Grondeigenaar moet op grond van de gedoogplichtbeschikking gedogen dat een deel van zijn land wordt afgegraven en er een tijdelijk pad en werkterrein op zijn land wordt aangelegd. Aan de hand van de door belanghebbende aangevoerde gronden beoordeelt de voorzieningenrechter de opgelegde gedoogplicht.
De voorzieningenrechter komt in deze uitspraak tot het oordeel dat het beroep van eiser (lees: grondeigenaar) ongegrond is. Argumenten tegen de verbreding van de watergang kunnen in deze procedure niet worden aangevoerd. Ook is niet komen vast te staan dat de werkzaamheden op minder bezwarende wijze kunnen uitgevoerd.
Rechtbank Noord-Nederland 04-09/25 inzake Wetterskip Fryslân (ECLI:NL:RBNNE:2025:3638)
Noot: let wel, deze procedure gaat om door de grondeigenaar aangevraagd voorlopige voorziening.

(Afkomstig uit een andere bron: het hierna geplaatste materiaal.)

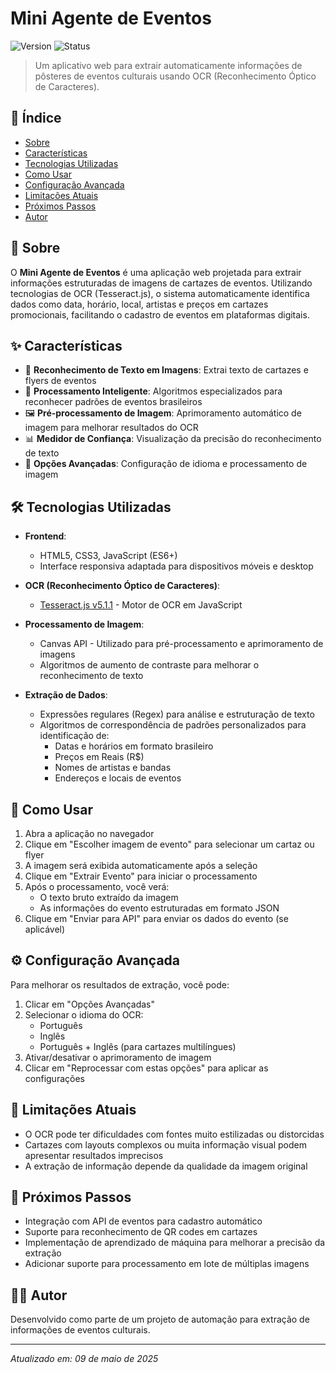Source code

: # Mini Agente de Eventos

![Version](https://img.shields.io/badge/version-1.0.0-blue.svg)
![Status](https://img.shields.io/badge/status-active-success.svg)

> Um aplicativo web para extrair automaticamente informações de pôsteres de eventos culturais usando OCR (Reconhecimento Óptico de Caracteres).

## 📝 Índice

- [Sobre](#sobre)
- [Características](#características)
- [Tecnologias Utilizadas](#tecnologias)
- [Como Usar](#como-usar)
- [Configuração Avançada](#configuração-avançada)
- [Limitações Atuais](#limitações)
- [Próximos Passos](#próximos-passos)
- [Autor](#autor)

## 🧐 Sobre <a name="sobre"></a>

O **Mini Agente de Eventos** é uma aplicação web projetada para extrair informações estruturadas de imagens de cartazes de eventos. Utilizando tecnologias de OCR (Tesseract.js), o sistema automaticamente identifica dados como data, horário, local, artistas e preços em cartazes promocionais, facilitando o cadastro de eventos em plataformas digitais.

## ✨ Características <a name="características"></a>

- 📸 **Reconhecimento de Texto em Imagens**: Extrai texto de cartazes e flyers de eventos
- 🧠 **Processamento Inteligente**: Algoritmos especializados para reconhecer padrões de eventos brasileiros
- 🖼️ **Pré-processamento de Imagem**: Aprimoramento automático de imagem para melhorar resultados do OCR
- 📊 **Medidor de Confiança**: Visualização da precisão do reconhecimento de texto
- 🔧 **Opções Avançadas**: Configuração de idioma e processamento de imagem

## 🛠️ Tecnologias Utilizadas <a name="tecnologias"></a>

- **Frontend**:
  - HTML5, CSS3, JavaScript (ES6+)
  - Interface responsiva adaptada para dispositivos móveis e desktop

- **OCR (Reconhecimento Óptico de Caracteres)**:
  - [Tesseract.js v5.1.1](https://github.com/naptha/tesseract.js) - Motor de OCR em JavaScript

- **Processamento de Imagem**:
  - Canvas API - Utilizado para pré-processamento e aprimoramento de imagens
  - Algoritmos de aumento de contraste para melhorar o reconhecimento de texto

- **Extração de Dados**:
  - Expressões regulares (Regex) para análise e estruturação de texto
  - Algoritmos de correspondência de padrões personalizados para identificação de:
    - Datas e horários em formato brasileiro
    - Preços em Reais (R$)
    - Nomes de artistas e bandas
    - Endereços e locais de eventos

## 🏁 Como Usar <a name="como-usar"></a>

1. Abra a aplicação no navegador
2. Clique em "Escolher imagem de evento" para selecionar um cartaz ou flyer
3. A imagem será exibida automaticamente após a seleção
4. Clique em "Extrair Evento" para iniciar o processamento
5. Após o processamento, você verá:
   - O texto bruto extraído da imagem
   - As informações do evento estruturadas em formato JSON
6. Clique em "Enviar para API" para enviar os dados do evento (se aplicável)

## ⚙️ Configuração Avançada <a name="configuração-avançada"></a>

Para melhorar os resultados de extração, você pode:

1. Clicar em "Opções Avançadas"
2. Selecionar o idioma do OCR:
   - Português
   - Inglês
   - Português + Inglês (para cartazes multilíngues)
3. Ativar/desativar o aprimoramento de imagem
4. Clicar em "Reprocessar com estas opções" para aplicar as configurações

## 🚧 Limitações Atuais <a name="limitações"></a>

- O OCR pode ter dificuldades com fontes muito estilizadas ou distorcidas
- Cartazes com layouts complexos ou muita informação visual podem apresentar resultados imprecisos
- A extração de informação depende da qualidade da imagem original

## 🚀 Próximos Passos <a name="próximos-passos"></a>

- Integração com API de eventos para cadastro automático
- Suporte para reconhecimento de QR codes em cartazes
- Implementação de aprendizado de máquina para melhorar a precisão da extração
- Adicionar suporte para processamento em lote de múltiplas imagens

## 👨‍💻 Autor <a name="autor"></a>

Desenvolvido como parte de um projeto de automação para extração de informações de eventos culturais.

---

*Atualizado em: 09 de maio de 2025*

De gedoogplicht moet redelijkerwijs nodig zijn voor de vervulling van de taken van de waterbeheerder. Een rechthebbende moet dan gedogen dat voor bepaalde of onbepaalde tijd gebruik wordt gemaakt van een onroerende zaak. Dit mag (waarbij rechter expliciet verwijst naar de relevante artikelen Omgevingswet) alleen als:
- het niet is gelukt om schriftelijk afspraken te maken, terwijl hiervoor wel een redelijke poging is gedaan,
- het gebruik van de zaak niet meer wordt belemmerd dan nodig en
- onteigening niet nodig is.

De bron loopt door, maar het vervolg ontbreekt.